[Saved entries]
◇ ◇ ◇ ◇

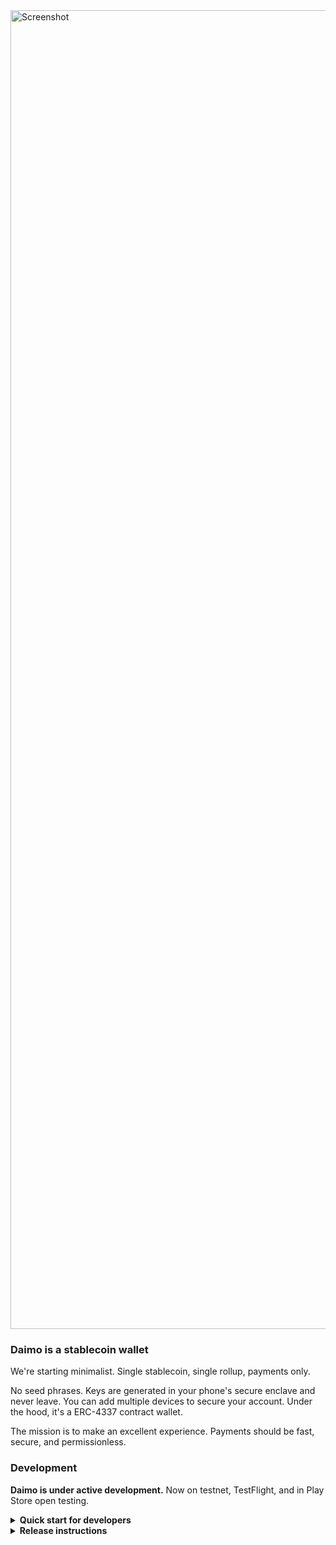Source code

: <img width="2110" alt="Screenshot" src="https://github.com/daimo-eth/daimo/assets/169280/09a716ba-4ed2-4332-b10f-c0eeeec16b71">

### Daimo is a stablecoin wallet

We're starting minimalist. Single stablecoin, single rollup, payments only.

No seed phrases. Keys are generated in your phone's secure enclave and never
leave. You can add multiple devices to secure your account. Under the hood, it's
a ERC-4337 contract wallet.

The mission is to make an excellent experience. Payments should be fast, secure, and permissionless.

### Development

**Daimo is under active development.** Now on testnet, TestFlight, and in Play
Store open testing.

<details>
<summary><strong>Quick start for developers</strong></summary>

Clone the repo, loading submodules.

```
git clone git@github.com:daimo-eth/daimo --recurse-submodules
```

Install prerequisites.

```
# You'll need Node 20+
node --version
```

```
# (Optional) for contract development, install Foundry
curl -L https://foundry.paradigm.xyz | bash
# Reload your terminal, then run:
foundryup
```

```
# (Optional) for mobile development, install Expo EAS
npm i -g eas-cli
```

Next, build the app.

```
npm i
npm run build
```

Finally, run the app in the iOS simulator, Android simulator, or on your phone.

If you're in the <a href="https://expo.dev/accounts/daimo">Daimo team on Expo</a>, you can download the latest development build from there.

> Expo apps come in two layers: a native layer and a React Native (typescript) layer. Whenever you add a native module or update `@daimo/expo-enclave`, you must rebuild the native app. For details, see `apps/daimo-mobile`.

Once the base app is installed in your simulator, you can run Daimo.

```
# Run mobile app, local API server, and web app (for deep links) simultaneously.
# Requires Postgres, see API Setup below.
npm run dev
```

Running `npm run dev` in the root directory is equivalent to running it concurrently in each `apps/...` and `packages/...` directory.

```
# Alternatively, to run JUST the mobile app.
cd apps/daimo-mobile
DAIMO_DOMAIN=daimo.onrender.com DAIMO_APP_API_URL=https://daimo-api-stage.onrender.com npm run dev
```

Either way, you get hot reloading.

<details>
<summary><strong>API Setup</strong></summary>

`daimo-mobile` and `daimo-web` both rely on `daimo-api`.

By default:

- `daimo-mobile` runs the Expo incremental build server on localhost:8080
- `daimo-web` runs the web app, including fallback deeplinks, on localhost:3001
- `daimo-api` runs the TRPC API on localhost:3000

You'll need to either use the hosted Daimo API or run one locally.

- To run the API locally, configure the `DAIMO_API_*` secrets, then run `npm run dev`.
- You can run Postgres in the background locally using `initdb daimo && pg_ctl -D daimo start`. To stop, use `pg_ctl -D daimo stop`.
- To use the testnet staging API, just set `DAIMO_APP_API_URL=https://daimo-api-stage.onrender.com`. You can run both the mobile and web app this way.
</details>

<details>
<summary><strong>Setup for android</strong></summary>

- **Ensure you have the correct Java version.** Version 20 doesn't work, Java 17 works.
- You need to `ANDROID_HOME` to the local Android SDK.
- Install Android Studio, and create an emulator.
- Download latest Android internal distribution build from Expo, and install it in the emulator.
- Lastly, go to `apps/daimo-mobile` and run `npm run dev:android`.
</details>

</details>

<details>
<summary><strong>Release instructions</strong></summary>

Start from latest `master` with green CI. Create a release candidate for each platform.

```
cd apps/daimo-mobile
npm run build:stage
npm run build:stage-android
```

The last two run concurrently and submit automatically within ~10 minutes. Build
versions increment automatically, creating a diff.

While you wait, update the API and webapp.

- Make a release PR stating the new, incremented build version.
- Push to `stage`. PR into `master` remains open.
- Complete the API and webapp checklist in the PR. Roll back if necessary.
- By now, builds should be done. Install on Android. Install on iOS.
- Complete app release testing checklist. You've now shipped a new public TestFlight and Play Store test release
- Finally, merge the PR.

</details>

◇ ◇ ◇ ◇

▶ Exercise aim
From the line containing "- Complete the" down to the last line of the data above, copy every line exactly; leave out all other lines.

▶ Result for this task
- Complete the API and webapp checklist in the PR. Roll back if necessary.
- By now, builds should be done. Install on Android. Install on iOS.
- Complete app release testing checklist. You've now shipped a new public TestFlight and Play Store test release
- Finally, merge the PR.

</details>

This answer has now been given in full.